CHAPTER XII.
MARY'S STORY.
One of the minor effects of any great shock, any revolution, natural or political, social or domestic, is a singular unconsciousness, or an exaggerated estimate, of the passage of time. Sometimes we fancy that the common functions of the universe have come to a dead stop during the tempest which has shaken our being to its remotest depths. Sometimes, on the other hand, it seems to us that, because we have endured an age of suffering, or half a lifetime of bewildered joy, the terrestrial globe has spun round in time to the quickened throbbing of our passionate hearts, and that all the clocks upon earth have been standing still.
When the sun sank upon the summer's day that was to have been the day of Belinda's bridal, Edward Arundel thought that it was still early in the morning. He wondered at the rosy light all over the western sky, and that great ball of molten gold dropping down below the horizon. He was fain to look at his watch, in order to convince himself that the low light was really the familiar sun, and not some unnatural appearance in the heavens.
And yet, although he wondered at the closing of the day, with a strange inconsistency his mind could scarcely grapple with the idea that only last night he had sat by Belinda Lawford's side, her betrothed husband, and had pondered, Heaven only knows with what sorrowful regret, upon the unknown grave in which his dead wife lay.
"I only knew it this morning," he thought; "I only knew this morning that my young wife still lives, and that I have a son."

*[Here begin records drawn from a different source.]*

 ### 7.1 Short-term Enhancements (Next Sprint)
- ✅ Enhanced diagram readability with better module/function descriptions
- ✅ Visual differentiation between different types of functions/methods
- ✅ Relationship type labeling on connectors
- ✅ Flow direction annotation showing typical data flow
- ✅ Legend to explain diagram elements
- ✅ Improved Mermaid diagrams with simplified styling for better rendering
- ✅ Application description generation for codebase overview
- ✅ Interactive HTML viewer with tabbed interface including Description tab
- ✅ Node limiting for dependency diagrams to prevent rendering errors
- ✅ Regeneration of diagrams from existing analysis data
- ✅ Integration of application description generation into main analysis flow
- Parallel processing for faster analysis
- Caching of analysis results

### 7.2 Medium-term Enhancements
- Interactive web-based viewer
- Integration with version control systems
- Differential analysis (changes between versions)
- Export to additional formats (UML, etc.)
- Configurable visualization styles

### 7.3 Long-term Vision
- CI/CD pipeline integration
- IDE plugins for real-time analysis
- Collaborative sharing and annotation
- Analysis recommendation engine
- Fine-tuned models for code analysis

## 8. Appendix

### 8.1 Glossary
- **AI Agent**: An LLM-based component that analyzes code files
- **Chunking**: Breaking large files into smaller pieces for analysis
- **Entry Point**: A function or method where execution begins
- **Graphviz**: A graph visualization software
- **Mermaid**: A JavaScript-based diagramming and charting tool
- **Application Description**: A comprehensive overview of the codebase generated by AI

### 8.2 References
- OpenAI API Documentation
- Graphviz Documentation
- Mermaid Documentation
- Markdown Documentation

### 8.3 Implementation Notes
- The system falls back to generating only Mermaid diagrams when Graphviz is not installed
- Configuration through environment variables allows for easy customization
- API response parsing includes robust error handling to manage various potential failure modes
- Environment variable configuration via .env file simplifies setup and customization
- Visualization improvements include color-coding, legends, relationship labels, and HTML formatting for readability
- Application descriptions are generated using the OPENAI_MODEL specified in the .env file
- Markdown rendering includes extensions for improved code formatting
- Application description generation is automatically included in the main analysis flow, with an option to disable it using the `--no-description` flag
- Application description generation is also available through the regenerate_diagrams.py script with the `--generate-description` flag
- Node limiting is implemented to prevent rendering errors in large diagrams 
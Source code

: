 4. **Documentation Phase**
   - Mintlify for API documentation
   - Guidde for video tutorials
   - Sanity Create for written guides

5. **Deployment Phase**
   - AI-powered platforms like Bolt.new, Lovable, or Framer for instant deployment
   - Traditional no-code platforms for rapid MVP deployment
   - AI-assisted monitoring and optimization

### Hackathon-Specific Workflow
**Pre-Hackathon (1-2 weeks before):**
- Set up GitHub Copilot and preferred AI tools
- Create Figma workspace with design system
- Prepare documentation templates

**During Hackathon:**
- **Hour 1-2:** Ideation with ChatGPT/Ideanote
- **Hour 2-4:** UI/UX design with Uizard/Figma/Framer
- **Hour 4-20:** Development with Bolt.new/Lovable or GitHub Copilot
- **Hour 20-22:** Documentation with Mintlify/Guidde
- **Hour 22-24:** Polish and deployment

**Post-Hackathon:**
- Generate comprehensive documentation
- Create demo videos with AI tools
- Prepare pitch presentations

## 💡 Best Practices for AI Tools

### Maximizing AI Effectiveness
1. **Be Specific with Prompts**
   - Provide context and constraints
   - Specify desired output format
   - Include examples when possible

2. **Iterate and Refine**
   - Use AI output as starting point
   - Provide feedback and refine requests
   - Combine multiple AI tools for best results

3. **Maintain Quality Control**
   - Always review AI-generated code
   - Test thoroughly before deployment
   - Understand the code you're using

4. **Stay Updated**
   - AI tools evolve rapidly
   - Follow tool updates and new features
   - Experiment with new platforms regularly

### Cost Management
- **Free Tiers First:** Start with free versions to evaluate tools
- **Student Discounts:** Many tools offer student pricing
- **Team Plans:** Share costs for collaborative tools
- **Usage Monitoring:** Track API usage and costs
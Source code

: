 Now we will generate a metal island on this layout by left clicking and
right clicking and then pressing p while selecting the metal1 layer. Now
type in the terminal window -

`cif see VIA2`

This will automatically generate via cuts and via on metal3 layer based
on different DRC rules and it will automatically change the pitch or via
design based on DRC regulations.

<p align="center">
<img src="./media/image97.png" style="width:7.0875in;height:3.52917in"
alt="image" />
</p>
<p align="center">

He was sitting by the open window in Hester Jobson's best bedroom. He was sitting in an old-fashioned easy-chair, placed between the head of the bed and the open window,—a pure cottage window, with diamond panes of thin greenish glass, and a broad painted ledge, with a great jug of homely garden-flowers standing on it. The young man was sitting by the side of the bed upon which his newly-found wife and son lay asleep; the child's head nestled on his mother's breast, one flushed cheek peeping out of a tangled confusion of hazel-brown and babyish flaxen hair.
The white dimity curtains overshadowed the loving sleepers. The pretty fluffy knotted fringe—neat Hester's handiwork—made fantastical tracery upon the sunlit counterpane. Mary slept with one arm folded round her child, and with her face turned to her husband. She had fallen asleep with her hand clasped in his, after a succession of fainting-fits that had left her terribly prostrate.
Edward Arundel watched that tender picture with a smile of ineffable affection.
"I can understand now why Roman Catholics worship the Virgin Mary," he thought. "I can comprehend the inspiration that guided Raphael's hand when he painted the Madonna de la Chaise. In all the world there is no picture so beautiful. From all the universe he could have chosen no subject more sublime. O my darling wife, given back to me out of the grave, restored to me,—and not alone restored! My little son! my baby-son! whose feeble voice I heard that dark October night. To think that I was so wretched a dupe! to think that my dull ears could hear that sound, and no instinct rise up in my heart to reveal the presence of my child! I was so near them, not once, but several times,—so near, and I never knew—I never guessed!"